More than 100 businesses and nonprofits in this slice of Asheville along Broadway Street and Biltmore Avenue received a total of about $16 million in forgivable loans through the Paycheck Protection Program. Many have exhausted the money and plan to apply for more, after Congress in December approved $284 billion for a new round of loans.

Businesses receiving aid in the city of 93,000 included restaurants, bars, doctor’s offices, auto-repair shops and art galleries. Many are dependent on the tourists who flock to this oasis of the arts on the banks of the French Broad River in the Blue Ridge Mountains.

Dozens of business owners along the two streets say the money helped, but the health of their bottom lines—and their outlook for 2021—varies as widely as the products they sell and the meals they offer, which nowadays are mostly to go.

Their divergent trajectories show the uneven impact of a pandemic that has lasted much longer than expected when the loan program was hastily crafted by Congress in March.

“That’s the weird thing about this pandemic. It’s affected everybody, but by no means equally,” said Chall Gray, co-owner of Little Jumbo, a cocktail bar that has been closed since March. “It’s helped many businesses and hurt many others.”

Nationwide, more than 5 million businesses received $525 billion in loans from April until the program closed in August. They don’t have to repay the loans provided they meet certain conditions, which include spending most of the money to keep employees on the payroll. The program supported roughly 51 million jobs, according to the Treasury Department, as many businesses were forced to close their doors or restrict activity.

In Asheville, Old Europe Pastries was deemed essential and allowed to remain open. “We got lucky enough that we actually gained business during the pandemic,” said Melinda Vetro, the owner.

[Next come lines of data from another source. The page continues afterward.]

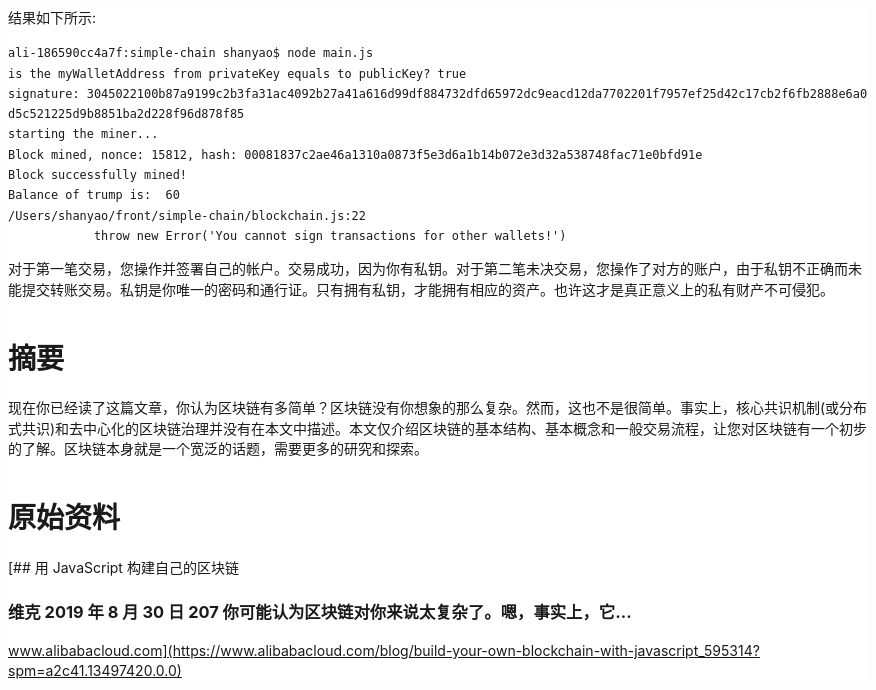 结果如下所示:

```
ali-186590cc4a7f:simple-chain shanyao$ node main.js 
is the myWalletAddress from privateKey equals to publicKey? true
signature: 3045022100b87a9199c2b3fa31ac4092b27a41a616d99df884732dfd65972dc9eacd12da7702201f7957ef25d42c17cb2f6fb2888e6a0d5c521225d9b8851ba2d228f96d878f85
starting the miner...
Block mined, nonce: 15812, hash: 00081837c2ae46a1310a0873f5e3d6a1b14b072e3d32a538748fac71e0bfd91e
Block successfully mined!
Balance of trump is:  60
/Users/shanyao/front/simple-chain/blockchain.js:22
            throw new Error('You cannot sign transactions for other wallets!')
```

对于第一笔交易，您操作并签署自己的帐户。交易成功，因为你有私钥。对于第二笔未决交易，您操作了对方的账户，由于私钥不正确而未能提交转账交易。私钥是你唯一的密码和通行证。只有拥有私钥，才能拥有相应的资产。也许这才是真正意义上的私有财产不可侵犯。

# 摘要

现在你已经读了这篇文章，你认为区块链有多简单？区块链没有你想象的那么复杂。然而，这也不是很简单。事实上，核心共识机制(或分布式共识)和去中心化的区块链治理并没有在本文中描述。本文仅介绍区块链的基本结构、基本概念和一般交易流程，让您对区块链有一个初步的了解。区块链本身就是一个宽泛的话题，需要更多的研究和探索。

# 原始资料

[](https://www.alibabacloud.com/blog/build-your-own-blockchain-with-javascript_595314?spm=a2c41.13497420.0.0) [## 用 JavaScript 构建自己的区块链

### 维克 2019 年 8 月 30 日 207 你可能认为区块链对你来说太复杂了。嗯，事实上，它…

www.alibabacloud.com](https://www.alibabacloud.com/blog/build-your-own-blockchain-with-javascript_595314?spm=a2c41.13497420.0.0)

Melinda Vetro (left), taking an order at Old Europe Pastries, has gained business during the pandemic.

But the loan program has been of little use to performance venues like The Orange Peel, which has hosted acts like The Smashing Pumpkins, Lauryn Hill and Jack White since 2002. It closed in mid-March and had to lay off or reduce hours for almost all of its 60 full and part-time employees, said Liz Tallent, an operating partner.

In August, it joined forces with a local craft brewery to hold small outdoor events. A $183,000 PPP loan allowed it to hire back about 25 employees, but the money ran out in mid-October. “We had to lay them all off again,” Ms. Tallent said.

Now, she plans to apply for a grant under a $15 billion program recently approved by Congress to help performing arts venues. “It will mean we can hire our employees back once our state mandate allows us to safely host indoor shows again,” Ms. Tallent said. “It means this year will not end us, after all.”

The Asheville area saw its unemployment rate jump to 16.2% in April—the month after the pandemic struck—higher than other major metropolitan areas in North Carolina, such as Charlotte, Raleigh and Wilmington. Asheville’s unemployment rate was down to 5.9% in October, the most recent data available. The numbers aren’t adjusted for seasonal variations.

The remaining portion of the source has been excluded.